Wann ist ein stationärer Auffenthalt sinnvoll?

      Wann ist ein stationärer Auffenthalt sinnvoll?

      Also nun wurden mir von mehren empfohlen, dass ich eine stationäre Therapie machen sollte, weil so vieles bei mir nicht anschlug und ich in einer stationären vielleicht dann auch mal abseits vom Alltag an meinen Probleme arbeiten könnte.

      Aber irgendwie bin nicht so begeistert, erst war es noch - mittem im Studium, dass ich dadurch keine Zeit verliere wollte, weil ich ja jeder zeit durchstarten wollte und es mich zu sehr zurück werfen würde (natürlich, hätte ich da gleich eine gemacht, hätte es angesichts meiner langen Studienzeit überhaupt nicht geschadet).
      Und dann war auch die Angst, dass ich am Ende weggesperrt werde, wenn ich da mein inneres offenbare.

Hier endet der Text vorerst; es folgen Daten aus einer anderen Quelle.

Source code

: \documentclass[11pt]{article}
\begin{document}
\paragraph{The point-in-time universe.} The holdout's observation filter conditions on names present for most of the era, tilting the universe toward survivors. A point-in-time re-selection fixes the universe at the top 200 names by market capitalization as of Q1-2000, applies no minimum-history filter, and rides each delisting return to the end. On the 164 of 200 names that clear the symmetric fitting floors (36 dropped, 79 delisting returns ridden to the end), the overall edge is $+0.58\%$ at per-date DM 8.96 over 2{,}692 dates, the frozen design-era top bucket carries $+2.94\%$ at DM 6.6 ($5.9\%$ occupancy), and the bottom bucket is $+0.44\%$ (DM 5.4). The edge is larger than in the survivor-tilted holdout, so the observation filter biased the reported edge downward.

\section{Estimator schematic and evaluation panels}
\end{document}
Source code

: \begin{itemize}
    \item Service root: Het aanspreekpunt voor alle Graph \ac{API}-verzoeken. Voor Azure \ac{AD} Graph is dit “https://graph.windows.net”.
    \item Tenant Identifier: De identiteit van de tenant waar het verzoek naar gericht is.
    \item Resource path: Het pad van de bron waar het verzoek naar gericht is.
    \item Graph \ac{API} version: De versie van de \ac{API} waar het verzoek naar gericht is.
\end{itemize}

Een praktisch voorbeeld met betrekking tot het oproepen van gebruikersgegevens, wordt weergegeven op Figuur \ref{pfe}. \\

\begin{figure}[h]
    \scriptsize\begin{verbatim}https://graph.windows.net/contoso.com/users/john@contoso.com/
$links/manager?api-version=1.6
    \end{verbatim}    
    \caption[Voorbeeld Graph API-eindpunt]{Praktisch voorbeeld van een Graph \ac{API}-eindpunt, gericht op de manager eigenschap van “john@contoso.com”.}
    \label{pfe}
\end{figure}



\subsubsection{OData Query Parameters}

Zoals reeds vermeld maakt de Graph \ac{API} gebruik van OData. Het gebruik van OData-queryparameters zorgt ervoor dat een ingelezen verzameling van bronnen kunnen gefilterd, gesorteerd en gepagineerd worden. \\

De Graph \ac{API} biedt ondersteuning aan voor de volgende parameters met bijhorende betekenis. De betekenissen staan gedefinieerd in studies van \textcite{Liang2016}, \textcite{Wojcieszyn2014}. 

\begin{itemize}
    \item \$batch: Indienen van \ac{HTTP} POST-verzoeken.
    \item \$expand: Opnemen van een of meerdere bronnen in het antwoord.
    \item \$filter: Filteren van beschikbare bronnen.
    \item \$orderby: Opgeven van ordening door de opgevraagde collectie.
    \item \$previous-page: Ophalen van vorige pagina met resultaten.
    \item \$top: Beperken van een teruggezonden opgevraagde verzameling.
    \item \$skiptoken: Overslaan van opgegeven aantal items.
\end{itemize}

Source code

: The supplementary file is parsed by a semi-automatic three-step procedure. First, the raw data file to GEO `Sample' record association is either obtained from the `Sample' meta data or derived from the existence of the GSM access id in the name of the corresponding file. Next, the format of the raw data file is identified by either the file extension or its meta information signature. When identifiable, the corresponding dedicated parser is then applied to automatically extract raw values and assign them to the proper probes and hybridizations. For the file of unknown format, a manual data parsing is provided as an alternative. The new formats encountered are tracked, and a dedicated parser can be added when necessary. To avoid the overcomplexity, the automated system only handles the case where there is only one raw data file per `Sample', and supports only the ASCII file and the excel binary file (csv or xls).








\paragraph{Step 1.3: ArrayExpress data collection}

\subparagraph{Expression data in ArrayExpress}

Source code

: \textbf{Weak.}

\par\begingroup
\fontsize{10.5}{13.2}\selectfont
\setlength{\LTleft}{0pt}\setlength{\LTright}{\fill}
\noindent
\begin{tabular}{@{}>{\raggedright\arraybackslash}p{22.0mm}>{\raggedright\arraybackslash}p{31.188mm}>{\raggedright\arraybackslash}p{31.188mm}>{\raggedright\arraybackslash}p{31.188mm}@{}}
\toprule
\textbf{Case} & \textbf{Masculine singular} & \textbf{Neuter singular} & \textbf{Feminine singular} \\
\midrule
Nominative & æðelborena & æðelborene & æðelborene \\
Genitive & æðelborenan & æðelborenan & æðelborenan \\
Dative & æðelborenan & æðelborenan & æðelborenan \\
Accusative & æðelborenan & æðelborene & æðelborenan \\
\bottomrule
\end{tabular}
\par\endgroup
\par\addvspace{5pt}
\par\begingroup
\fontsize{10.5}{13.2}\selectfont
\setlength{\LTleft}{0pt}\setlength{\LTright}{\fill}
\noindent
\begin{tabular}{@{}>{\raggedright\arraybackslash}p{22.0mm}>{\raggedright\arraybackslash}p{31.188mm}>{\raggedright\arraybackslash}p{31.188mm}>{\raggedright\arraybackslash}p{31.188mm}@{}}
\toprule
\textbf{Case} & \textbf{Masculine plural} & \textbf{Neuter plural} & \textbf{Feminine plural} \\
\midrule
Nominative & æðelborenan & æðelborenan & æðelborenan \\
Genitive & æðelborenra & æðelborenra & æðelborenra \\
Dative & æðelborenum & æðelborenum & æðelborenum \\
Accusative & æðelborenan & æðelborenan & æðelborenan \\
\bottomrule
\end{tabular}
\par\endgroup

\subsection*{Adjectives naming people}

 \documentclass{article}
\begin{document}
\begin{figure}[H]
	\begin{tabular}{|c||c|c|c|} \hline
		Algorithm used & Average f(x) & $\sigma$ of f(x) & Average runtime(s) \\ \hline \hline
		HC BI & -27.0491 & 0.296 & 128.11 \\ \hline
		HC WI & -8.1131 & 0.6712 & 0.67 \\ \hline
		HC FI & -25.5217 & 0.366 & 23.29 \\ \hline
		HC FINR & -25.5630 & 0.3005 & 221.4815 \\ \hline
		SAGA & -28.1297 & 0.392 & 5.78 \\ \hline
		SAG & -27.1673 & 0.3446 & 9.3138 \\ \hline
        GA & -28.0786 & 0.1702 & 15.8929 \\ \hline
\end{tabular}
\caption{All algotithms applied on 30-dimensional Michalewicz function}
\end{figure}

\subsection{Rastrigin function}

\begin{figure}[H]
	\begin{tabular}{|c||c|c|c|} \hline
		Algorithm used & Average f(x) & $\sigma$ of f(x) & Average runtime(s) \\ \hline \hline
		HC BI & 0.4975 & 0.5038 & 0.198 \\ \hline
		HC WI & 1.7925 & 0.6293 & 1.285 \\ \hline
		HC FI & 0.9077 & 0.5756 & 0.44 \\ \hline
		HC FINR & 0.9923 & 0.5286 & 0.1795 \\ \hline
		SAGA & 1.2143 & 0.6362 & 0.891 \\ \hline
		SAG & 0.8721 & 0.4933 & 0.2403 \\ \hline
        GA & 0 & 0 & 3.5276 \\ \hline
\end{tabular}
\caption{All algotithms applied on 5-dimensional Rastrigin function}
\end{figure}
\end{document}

      Dann sagte ich mir auch, meine Probleme bestehen im Alltag, wie soll ich an ihnen arbeiten, wenn ich komplett aus diesem rausgerissen werde?

      Nun, dann wurde es mit meiner Antriebslosigkeit immer schlimmer im Studium, dann machte ich auch eine 3. Therapie, die zwar schon etwas Fortschritt brachte, aber die schlimme Antriebslosigkeit wurde nur noch schlimmer und ich war der Überlegung wieder stärker zugeneigt mit einer stationären, also dass vielleicht meine Probleme, zwar hauptsächlich im Alltag zu stande kommen, aber nur bearbeitet werden können, wenn ich mich nicht im Alltag befinde.. also ein kaputtes Zahnrad in einer Maschine kann man auch nicht im laufenden Betrieb dieser austauschen, sondern muss sie vorher anhalten..
      Ich bin eigentlich ganz anders, aber ich komme so selten dazu.
      The "Earth" without "art" is just "eh".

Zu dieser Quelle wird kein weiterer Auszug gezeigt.